I recently wanted to make a task in a release pipeline conditional on the value of a variable set in an earlier script task, but I wasn’t quite sure how to reference the variable in the conditional expression.

To figure it out, I did a little experiment. I started with a script task that contained this content:

echo "##vso[task.setvariable variable=myJobVar]this is the same job"
echo "##vso[task.setvariable variable=myOutputJobVar;isoutput=true]this is the same job too"

The script sets two variables, the second being an ‘output’ variable.

In the Output Variables section, the script task also sets the Reference name to setOutput.

Editing the release pipeline

I then created some additional script tasks, and under the Control Options section, change Run this task to Custom conditions, and then entered one of these expressions in each:

and(succeeded(), ne(variables.myVar, ''))
and(succeeded(), ne(variables['myOutputJobVar'], ''))
and(succeeded(), ne(variables['setOutput.myOutputJobVar'], ''))

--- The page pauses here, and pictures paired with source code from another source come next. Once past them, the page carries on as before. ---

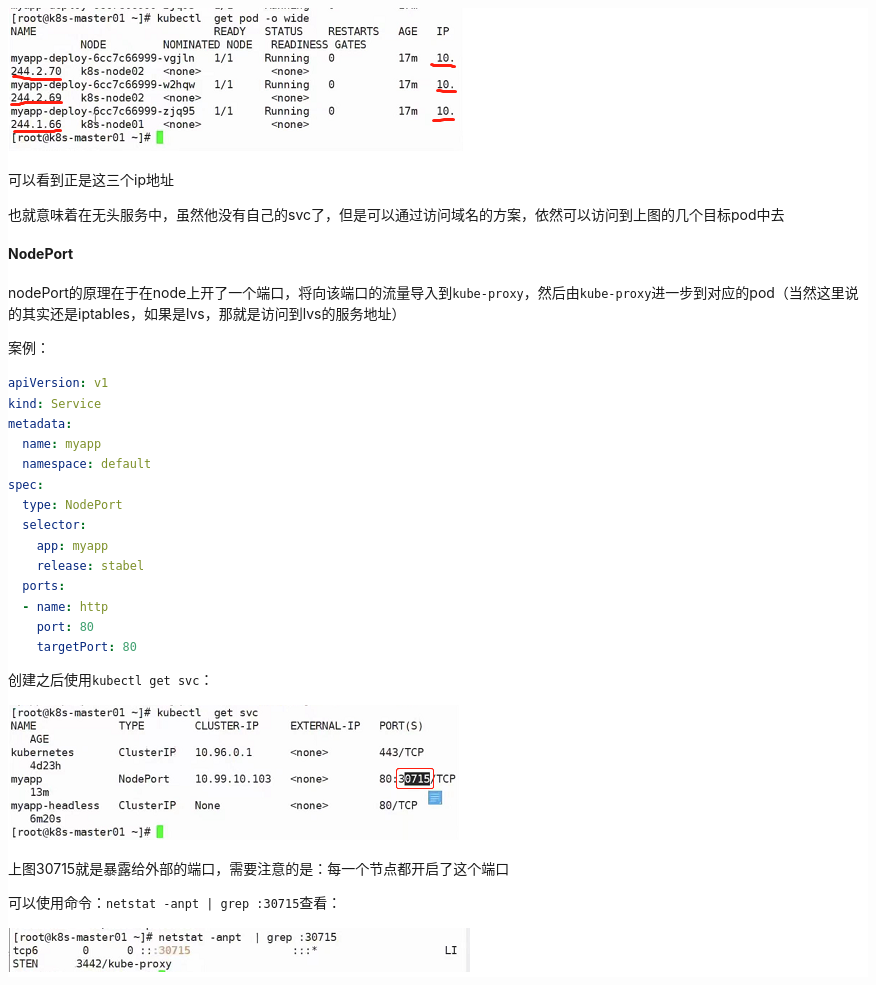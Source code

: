 ![image-20211123153735759](k8s2019.assets/image-20211123153735759.png)

可以看到正是这三个ip地址

也就意味着在无头服务中，虽然他没有自己的svc了，但是可以通过访问域名的方案，依然可以访问到上图的几个目标pod中去

#### NodePort

nodePort的原理在于在node上开了一个端口，将向该端口的流量导入到`kube-proxy`，然后由`kube-proxy`进一步到对应的pod（当然这里说的其实还是iptables，如果是lvs，那就是访问到lvs的服务地址）

案例：

```yaml
apiVersion: v1
kind: Service
metadata:
  name: myapp
  namespace: default
spec:
  type: NodePort
  selector:
    app: myapp
    release: stabel
  ports:
  - name: http
    port: 80
    targetPort: 80
```

创建之后使用`kubectl get svc`：

![image-20211123164507640](k8s2019.assets/image-20211123164507640.png)

上图30715就是暴露给外部的端口，需要注意的是：每一个节点都开启了这个端口

可以使用命令：`netstat -anpt | grep :30715`查看：

![image-20211123164950339](k8s2019.assets/image-20211123164950339.png)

Note that as we’re working with conditions and expressions, we use the runtime expression syntax to reference variables.

Classic pipeline release

So from this, I can conclude:

  • For a regular variable, use variables.myVar, where the name of the variable was myVar
  • For an output variable, use variables['setOutput.myOutputJobVar'], where the name of the variable was myOutputJobVar and the task had a reference name of setOutput.

What about referencing a variable from a subsequent job?

Unfortunately, this is not possible with classic release pipelines.

The closest you can get to this is a hack involving using the Azure DevOps API to update a predefined release definition variable.

Output variables are primarily intended to allow consumption in downstream jobs and stages. Given this is not possible with release pipelines, there’s no real advantage to creating output variables in your scripts. To keep things simple just define them as regular variables.